I spent time in the Black Hills this last week. I was alone except my dog Buggs. With the world swirling around us faster and faster and all the external noise that accompanies living like we do, once in awhile we need the opportunity to unplug and get to know ourselves again. To be certain, when we are used to living in the noise and the chaos the first day or so in the solitude and peace of the forest can be unsettling and you find yourself wondering what you are going to do to keep occupied. Silence and life without distractions is a life we are generally not accustomed to.
So me being who I am, do what comes naturally, I jump on my bike and see where the road takes me. Riding solo is where you find the special moments because there are no distractions. When you are alone in the woods or on your bike God pushes you further and further out of you nice comfortable box because there is no one to rely on except yourself and Your Father.
I found that it is when the solitude is thick enough you can touch it and it envelopes you that is the time you are most aware that God is right beside you. The solitude allows you to draw closer to God. It is so wonderful to hear the words “You are loved with an everylasting love” and actually have the time to ponder on those words and have the time to thank God properly for loving us like that.
To find a quiet place in our noisy world is hard, to be quiet and still is not an easy thing either, but to be quiet in your quiet place is downright difficult.
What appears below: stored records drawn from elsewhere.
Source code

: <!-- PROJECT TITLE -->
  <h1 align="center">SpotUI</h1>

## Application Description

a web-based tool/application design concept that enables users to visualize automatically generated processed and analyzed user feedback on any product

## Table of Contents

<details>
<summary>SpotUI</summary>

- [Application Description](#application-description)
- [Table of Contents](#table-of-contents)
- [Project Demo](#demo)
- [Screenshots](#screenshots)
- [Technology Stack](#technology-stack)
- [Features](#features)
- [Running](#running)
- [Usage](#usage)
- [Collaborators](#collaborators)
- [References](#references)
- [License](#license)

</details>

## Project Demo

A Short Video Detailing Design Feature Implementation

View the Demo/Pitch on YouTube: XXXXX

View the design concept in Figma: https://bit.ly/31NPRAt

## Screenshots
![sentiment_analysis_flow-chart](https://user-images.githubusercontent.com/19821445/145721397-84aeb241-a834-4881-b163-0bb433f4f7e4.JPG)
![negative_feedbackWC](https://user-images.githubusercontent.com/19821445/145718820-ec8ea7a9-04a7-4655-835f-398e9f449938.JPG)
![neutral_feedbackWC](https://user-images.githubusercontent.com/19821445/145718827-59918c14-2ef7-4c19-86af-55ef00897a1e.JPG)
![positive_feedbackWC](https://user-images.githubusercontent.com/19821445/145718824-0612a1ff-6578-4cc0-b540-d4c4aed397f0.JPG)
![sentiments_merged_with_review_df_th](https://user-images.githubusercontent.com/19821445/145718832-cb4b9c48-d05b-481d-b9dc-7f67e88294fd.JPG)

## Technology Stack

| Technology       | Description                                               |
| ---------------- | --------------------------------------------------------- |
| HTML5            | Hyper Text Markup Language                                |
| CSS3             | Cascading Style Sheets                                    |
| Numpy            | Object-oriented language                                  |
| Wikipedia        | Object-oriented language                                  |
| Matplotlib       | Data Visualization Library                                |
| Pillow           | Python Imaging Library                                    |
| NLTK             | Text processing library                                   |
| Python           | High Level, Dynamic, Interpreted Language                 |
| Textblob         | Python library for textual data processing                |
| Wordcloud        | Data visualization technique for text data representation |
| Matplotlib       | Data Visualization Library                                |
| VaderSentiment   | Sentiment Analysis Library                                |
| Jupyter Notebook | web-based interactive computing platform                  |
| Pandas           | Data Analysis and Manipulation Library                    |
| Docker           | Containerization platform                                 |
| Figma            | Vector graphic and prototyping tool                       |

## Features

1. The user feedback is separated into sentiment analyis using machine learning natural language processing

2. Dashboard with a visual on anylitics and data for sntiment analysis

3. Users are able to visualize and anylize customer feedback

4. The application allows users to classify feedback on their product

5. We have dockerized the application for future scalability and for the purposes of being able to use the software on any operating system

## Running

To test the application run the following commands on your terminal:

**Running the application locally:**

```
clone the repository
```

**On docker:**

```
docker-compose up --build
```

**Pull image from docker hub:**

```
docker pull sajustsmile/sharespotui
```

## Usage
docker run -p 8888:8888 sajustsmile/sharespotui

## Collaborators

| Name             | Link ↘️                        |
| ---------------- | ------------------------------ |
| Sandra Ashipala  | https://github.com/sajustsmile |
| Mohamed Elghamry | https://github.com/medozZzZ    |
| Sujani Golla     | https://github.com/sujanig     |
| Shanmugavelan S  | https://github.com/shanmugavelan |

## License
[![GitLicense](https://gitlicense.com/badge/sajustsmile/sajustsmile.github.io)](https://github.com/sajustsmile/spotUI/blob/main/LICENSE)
You have to stop doing, you have to stop trying to make things happen, stop pleasing people, stop producing, stop obsessing, stop everything. You have to be still.
That can be hard, that can be scary, even in the beautiful quiet of a lovely deserted campground. Silence can bring inner conflicts to the surface, it can stir the distresses and longings that are always just below the surface. However if we let the solitude and silence serve as a cleansing of our soul we can then let God fill us with the things of His choosing.
I guess that solitude should not always be a silent place where we do “nothing”‘ it is probably better spent as a time of conversation, a conversation between yourself and God, a time of letting the worldly things go, a time of dying to ourselves and a time for our new self to be filled and a time to find freedom.
To find solitude should be our goal and to find God in that solitude is our reward.